---------- Data in this exercise ----------
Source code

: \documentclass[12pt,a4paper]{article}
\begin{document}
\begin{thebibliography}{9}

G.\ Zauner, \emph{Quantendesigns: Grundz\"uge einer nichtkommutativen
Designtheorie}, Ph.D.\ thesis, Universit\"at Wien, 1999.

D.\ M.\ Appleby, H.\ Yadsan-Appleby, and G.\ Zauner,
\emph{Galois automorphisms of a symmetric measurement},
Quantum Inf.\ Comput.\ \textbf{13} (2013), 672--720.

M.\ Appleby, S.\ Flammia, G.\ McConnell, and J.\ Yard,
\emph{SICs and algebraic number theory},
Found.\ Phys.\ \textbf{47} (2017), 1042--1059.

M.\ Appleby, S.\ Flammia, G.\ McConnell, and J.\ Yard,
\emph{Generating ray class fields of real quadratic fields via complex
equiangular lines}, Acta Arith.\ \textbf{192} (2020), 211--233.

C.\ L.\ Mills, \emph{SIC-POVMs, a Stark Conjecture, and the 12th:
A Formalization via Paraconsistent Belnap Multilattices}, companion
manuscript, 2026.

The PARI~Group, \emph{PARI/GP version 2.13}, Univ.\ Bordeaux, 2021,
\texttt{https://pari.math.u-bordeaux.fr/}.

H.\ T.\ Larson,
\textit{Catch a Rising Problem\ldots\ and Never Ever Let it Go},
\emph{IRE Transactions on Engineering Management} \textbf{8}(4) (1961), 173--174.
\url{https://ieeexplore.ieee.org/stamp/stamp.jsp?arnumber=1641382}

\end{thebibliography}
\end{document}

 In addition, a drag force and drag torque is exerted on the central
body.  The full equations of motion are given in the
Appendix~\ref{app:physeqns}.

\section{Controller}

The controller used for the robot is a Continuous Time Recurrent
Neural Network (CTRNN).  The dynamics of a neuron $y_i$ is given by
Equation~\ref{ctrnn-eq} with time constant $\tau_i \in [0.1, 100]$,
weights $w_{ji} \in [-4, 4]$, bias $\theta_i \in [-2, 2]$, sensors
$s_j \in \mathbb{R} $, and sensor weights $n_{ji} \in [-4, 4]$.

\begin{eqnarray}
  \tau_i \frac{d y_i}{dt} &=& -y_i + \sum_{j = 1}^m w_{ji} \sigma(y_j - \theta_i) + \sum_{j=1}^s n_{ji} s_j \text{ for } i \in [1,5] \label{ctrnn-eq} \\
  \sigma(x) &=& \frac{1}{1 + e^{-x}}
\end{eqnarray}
----------
---------- Data in this exercise ----------
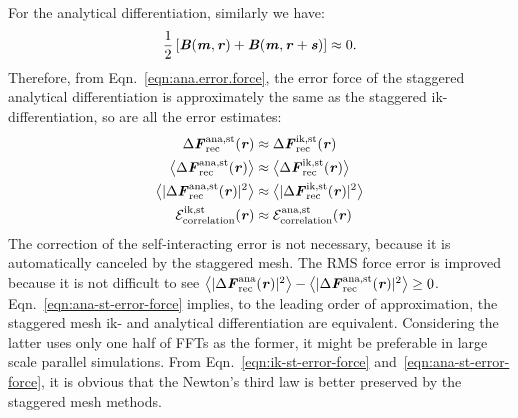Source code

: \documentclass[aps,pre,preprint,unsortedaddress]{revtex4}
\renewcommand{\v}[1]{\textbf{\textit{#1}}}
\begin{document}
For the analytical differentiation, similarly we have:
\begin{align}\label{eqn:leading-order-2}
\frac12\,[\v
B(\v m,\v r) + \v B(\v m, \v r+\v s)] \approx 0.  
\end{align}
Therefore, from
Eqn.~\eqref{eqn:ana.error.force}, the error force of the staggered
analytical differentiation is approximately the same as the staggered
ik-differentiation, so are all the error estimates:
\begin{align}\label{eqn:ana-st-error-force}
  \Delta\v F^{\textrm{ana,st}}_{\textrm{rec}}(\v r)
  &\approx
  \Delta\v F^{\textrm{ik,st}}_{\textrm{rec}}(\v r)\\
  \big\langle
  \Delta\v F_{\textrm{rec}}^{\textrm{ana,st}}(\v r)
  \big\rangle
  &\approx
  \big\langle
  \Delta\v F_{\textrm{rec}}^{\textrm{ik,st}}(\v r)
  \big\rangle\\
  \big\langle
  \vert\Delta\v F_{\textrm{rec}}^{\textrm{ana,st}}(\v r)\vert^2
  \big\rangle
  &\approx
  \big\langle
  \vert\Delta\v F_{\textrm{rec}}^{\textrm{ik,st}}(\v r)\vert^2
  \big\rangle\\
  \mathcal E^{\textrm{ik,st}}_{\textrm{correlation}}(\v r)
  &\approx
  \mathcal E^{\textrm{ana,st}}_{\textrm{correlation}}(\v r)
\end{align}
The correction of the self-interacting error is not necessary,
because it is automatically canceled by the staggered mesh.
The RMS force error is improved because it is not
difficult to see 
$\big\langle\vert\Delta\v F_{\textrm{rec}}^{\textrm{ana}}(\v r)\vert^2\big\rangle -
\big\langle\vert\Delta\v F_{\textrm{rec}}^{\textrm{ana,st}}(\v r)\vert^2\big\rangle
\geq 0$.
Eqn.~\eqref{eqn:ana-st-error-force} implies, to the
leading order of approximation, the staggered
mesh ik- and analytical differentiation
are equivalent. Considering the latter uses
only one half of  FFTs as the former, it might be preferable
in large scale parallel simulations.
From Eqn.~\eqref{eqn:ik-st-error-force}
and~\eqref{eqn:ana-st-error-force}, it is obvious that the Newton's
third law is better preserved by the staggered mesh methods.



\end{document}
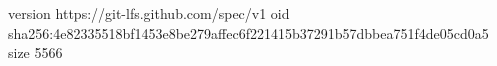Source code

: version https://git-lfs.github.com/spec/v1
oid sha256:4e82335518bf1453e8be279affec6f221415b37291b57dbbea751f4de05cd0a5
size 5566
----------
Report each line in the entries where the string "eqref" occurs.

Eqn.~\eqref{eqn:ana.error.force}, the error force of the staggered
Eqn.~\eqref{eqn:ana-st-error-force} implies, to the
From Eqn.~\eqref{eqn:ik-st-error-force}
and~\eqref{eqn:ana-st-error-force}, it is obvious that the Newton's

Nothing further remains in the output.